Aim of the exercise:
Check each line of the entries below for the word "docs", and copy the lines that have it.

Source records:
◆ ◆ ◆ ◆ ◆ ◆ ◆
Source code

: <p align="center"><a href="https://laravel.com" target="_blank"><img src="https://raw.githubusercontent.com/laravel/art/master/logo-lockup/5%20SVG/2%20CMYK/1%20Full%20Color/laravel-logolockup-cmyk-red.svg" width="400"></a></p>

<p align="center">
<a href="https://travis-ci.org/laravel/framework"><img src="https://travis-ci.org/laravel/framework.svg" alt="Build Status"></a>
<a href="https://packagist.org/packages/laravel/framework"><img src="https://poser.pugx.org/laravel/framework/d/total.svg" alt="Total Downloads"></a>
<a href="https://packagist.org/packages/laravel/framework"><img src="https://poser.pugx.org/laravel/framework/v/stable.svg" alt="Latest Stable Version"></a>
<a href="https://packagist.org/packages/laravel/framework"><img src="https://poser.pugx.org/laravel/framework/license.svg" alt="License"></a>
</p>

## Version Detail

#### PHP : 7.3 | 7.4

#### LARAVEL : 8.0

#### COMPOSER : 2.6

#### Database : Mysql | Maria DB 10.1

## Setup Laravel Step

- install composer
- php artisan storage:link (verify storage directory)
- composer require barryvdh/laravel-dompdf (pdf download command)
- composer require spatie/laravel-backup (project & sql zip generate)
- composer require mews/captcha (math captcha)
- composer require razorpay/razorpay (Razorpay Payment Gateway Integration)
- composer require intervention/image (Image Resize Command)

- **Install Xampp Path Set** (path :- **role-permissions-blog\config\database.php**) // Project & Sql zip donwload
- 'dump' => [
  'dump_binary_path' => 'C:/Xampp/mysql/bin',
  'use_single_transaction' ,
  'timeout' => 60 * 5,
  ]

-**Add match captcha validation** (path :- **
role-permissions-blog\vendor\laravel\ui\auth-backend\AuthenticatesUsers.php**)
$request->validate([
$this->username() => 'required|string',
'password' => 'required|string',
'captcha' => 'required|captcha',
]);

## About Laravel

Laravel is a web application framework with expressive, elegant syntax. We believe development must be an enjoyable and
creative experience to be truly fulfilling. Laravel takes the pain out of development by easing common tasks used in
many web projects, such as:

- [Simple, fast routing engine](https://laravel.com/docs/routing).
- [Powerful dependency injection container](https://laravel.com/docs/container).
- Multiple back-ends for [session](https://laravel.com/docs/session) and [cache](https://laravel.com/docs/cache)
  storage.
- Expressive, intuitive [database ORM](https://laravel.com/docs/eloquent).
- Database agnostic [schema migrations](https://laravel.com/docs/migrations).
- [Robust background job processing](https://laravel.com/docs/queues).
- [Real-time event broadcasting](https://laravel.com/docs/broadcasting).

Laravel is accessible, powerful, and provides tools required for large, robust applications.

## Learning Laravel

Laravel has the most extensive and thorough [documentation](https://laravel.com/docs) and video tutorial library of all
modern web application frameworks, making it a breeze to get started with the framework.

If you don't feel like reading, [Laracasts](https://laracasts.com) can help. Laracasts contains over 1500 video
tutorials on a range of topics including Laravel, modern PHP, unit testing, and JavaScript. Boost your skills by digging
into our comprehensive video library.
◆ ◆ ◆ ◆ ◆ ◆ ◆
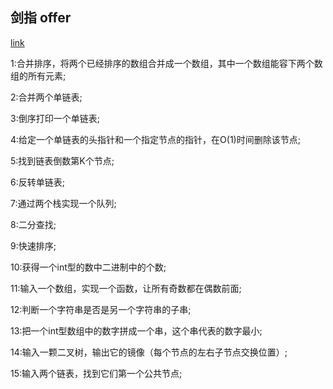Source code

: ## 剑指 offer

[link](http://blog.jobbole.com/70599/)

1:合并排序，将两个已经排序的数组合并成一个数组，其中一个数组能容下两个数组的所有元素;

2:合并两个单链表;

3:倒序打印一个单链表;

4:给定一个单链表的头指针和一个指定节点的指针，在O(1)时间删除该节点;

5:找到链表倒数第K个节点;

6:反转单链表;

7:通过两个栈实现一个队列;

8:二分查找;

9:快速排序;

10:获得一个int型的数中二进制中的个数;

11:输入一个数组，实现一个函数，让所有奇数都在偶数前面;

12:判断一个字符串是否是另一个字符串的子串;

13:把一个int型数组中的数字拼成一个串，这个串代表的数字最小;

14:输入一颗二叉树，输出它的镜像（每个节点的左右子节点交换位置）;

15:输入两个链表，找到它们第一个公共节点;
◆ ◆ ◆ ◆ ◆ ◆ ◆
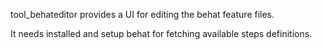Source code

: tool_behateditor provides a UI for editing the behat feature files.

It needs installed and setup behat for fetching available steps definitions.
◆ ◆ ◆ ◆ ◆ ◆ ◆
Exercise result:
- [Simple, fast routing engine](https://laravel.com/docs/routing).
- [Powerful dependency injection container](https://laravel.com/docs/container).
- Multiple back-ends for [session](https://laravel.com/docs/session) and [cache](https://laravel.com/docs/cache)
- Expressive, intuitive [database ORM](https://laravel.com/docs/eloquent).
- Database agnostic [schema migrations](https://laravel.com/docs/migrations).
- [Robust background job processing](https://laravel.com/docs/queues).
- [Real-time event broadcasting](https://laravel.com/docs/broadcasting).
Laravel has the most extensive and thorough [documentation](https://laravel.com/docs) and video tutorial library of all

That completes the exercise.